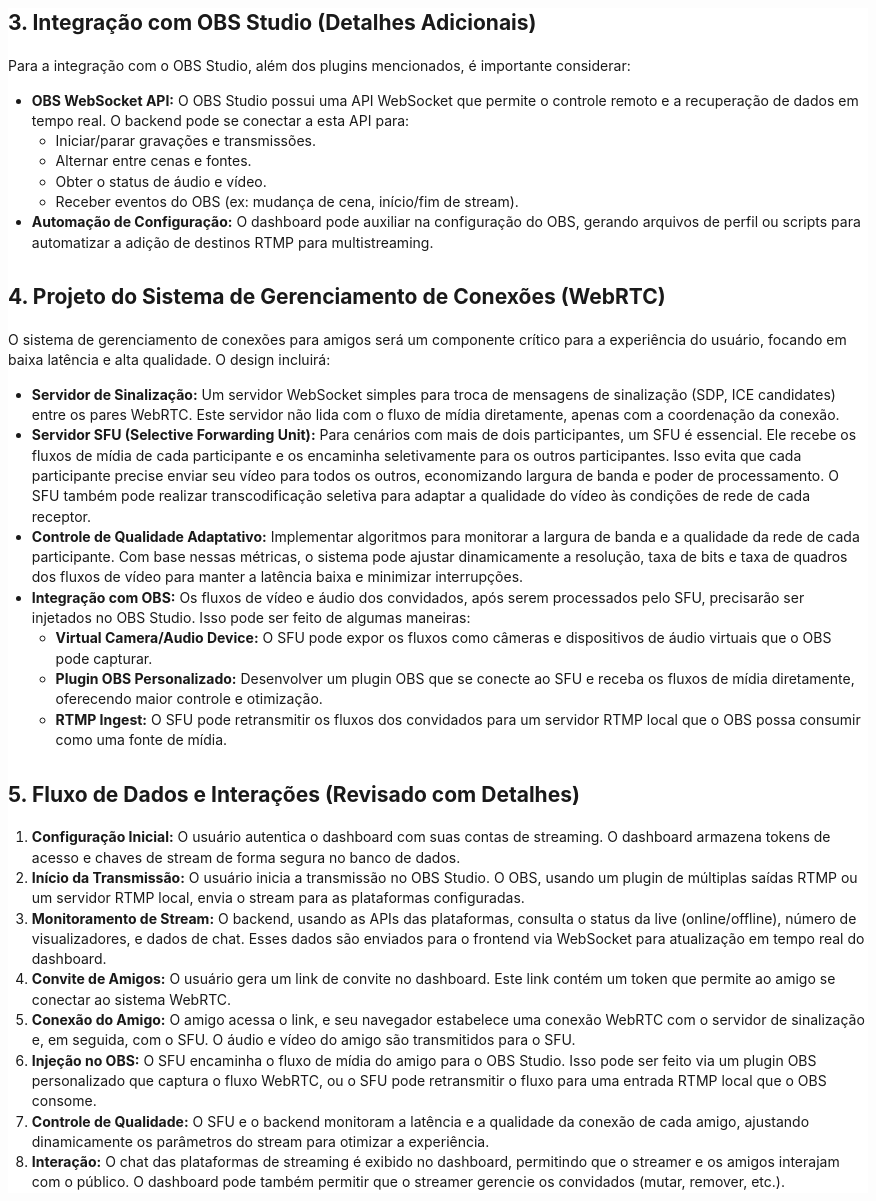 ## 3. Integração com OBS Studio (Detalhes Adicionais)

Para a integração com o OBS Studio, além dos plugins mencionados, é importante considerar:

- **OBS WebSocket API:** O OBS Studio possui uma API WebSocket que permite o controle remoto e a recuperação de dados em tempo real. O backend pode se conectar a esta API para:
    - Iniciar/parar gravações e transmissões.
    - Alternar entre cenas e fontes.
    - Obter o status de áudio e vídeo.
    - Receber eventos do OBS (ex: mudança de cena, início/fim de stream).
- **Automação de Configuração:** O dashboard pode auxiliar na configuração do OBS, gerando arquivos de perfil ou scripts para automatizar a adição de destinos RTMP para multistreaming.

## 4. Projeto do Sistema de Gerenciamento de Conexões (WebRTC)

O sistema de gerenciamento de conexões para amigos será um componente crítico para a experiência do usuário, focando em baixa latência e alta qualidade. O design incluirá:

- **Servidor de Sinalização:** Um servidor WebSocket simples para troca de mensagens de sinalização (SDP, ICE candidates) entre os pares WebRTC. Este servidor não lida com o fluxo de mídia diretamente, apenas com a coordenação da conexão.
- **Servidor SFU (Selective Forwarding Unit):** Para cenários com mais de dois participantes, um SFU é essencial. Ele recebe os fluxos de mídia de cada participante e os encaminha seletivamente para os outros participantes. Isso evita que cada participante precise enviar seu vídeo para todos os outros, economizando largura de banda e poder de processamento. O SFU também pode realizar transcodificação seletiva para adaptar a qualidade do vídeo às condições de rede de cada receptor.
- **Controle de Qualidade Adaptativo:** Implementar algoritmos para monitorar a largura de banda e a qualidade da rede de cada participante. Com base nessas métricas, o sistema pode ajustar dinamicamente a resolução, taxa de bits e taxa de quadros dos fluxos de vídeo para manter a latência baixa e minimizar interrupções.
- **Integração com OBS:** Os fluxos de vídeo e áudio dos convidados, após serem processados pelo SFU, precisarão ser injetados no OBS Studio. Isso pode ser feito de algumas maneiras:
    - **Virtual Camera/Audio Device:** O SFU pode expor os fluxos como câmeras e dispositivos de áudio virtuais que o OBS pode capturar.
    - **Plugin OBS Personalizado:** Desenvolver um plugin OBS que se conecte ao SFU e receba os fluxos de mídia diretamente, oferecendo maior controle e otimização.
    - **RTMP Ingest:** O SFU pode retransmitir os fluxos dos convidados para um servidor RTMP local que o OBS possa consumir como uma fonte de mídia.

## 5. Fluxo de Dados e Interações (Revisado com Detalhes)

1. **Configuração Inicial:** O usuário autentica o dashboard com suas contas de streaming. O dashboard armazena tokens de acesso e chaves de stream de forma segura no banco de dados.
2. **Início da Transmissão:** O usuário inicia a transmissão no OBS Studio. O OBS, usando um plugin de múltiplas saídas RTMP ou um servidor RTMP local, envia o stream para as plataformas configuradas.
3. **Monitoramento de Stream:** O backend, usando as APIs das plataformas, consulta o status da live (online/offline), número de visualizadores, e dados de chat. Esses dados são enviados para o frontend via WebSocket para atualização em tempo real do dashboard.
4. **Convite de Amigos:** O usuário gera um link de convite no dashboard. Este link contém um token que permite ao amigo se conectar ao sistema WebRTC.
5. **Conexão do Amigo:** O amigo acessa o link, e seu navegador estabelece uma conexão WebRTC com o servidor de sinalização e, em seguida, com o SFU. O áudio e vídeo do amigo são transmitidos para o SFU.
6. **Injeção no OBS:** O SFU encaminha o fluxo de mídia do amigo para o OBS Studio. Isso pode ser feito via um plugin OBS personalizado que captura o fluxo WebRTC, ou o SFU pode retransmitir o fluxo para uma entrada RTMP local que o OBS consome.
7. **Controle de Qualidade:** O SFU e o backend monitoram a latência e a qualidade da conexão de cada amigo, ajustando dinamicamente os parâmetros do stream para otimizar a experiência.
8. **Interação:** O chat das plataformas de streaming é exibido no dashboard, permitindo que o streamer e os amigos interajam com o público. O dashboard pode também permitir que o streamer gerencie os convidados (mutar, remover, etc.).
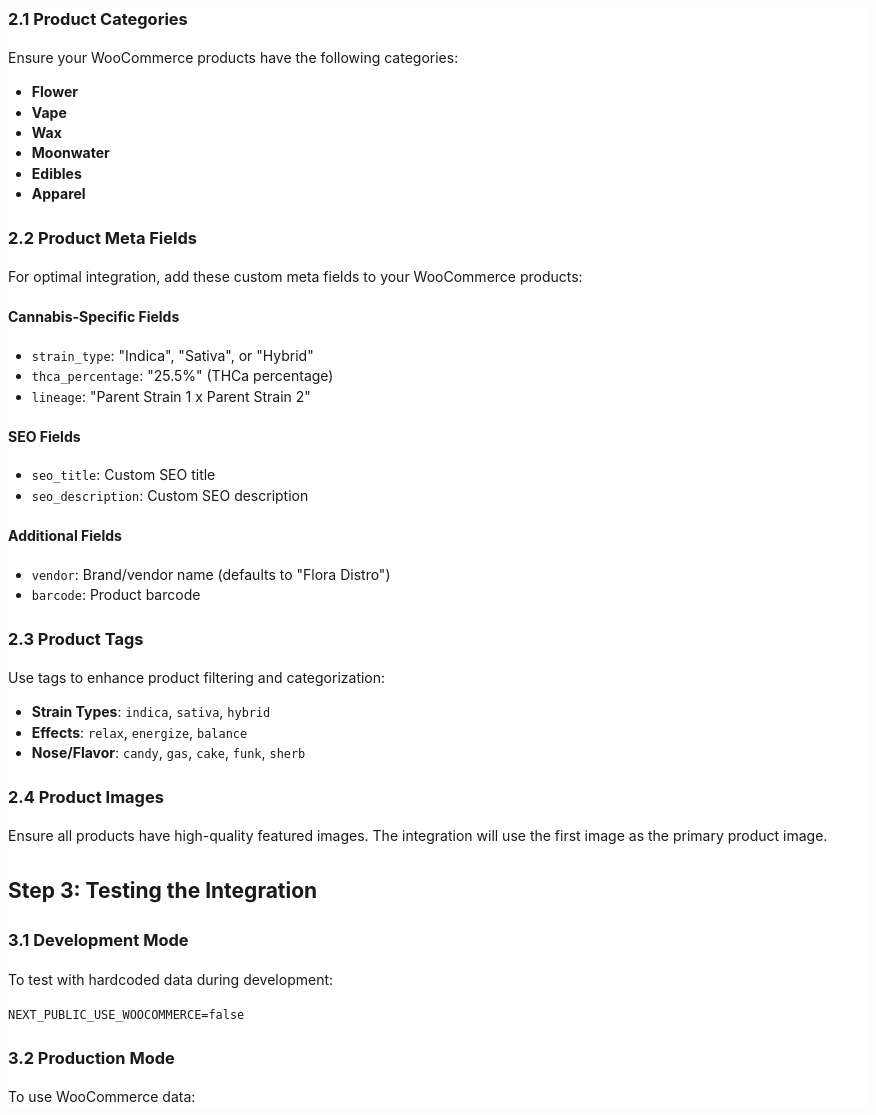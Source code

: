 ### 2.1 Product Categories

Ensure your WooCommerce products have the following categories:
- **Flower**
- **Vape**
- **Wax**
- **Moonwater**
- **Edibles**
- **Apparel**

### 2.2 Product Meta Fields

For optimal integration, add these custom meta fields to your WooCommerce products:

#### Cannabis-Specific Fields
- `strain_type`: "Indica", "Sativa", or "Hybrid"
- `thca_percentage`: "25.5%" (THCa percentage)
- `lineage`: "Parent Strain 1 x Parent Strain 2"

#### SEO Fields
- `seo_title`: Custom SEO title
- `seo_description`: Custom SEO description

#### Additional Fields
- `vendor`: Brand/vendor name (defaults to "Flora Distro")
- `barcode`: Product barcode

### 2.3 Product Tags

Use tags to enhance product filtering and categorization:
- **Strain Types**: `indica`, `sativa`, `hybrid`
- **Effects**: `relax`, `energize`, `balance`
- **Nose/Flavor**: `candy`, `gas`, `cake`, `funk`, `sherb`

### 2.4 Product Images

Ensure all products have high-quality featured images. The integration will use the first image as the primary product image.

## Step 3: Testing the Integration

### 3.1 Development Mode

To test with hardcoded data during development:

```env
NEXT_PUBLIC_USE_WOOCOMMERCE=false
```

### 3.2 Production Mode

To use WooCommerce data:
◆ ◆ ◆ ◆ ◆
§ **Action item**
Reproduce, word for word, everything in the listing above from the line containing "6. **Injeção no" down to the line containing "For optimal integration, add", both of them included. No pictures.

§ **Your response**
6. **Injeção no OBS:** O SFU encaminha o fluxo de mídia do amigo para o OBS Studio. Isso pode ser feito via um plugin OBS personalizado que captura o fluxo WebRTC, ou o SFU pode retransmitir o fluxo para uma entrada RTMP local que o OBS consome.
7. **Controle de Qualidade:** O SFU e o backend monitoram a latência e a qualidade da conexão de cada amigo, ajustando dinamicamente os parâmetros do stream para otimizar a experiência.
8. **Interação:** O chat das plataformas de streaming é exibido no dashboard, permitindo que o streamer e os amigos interajam com o público. O dashboard pode também permitir que o streamer gerencie os convidados (mutar, remover, etc.).
Source code

: ### 2.1 Product Categories

Ensure your WooCommerce products have the following categories:
- **Flower**
- **Vape**
- **Wax**
- **Moonwater**
- **Edibles**
- **Apparel**

### 2.2 Product Meta Fields

For optimal integration, add these custom meta fields to your WooCommerce products:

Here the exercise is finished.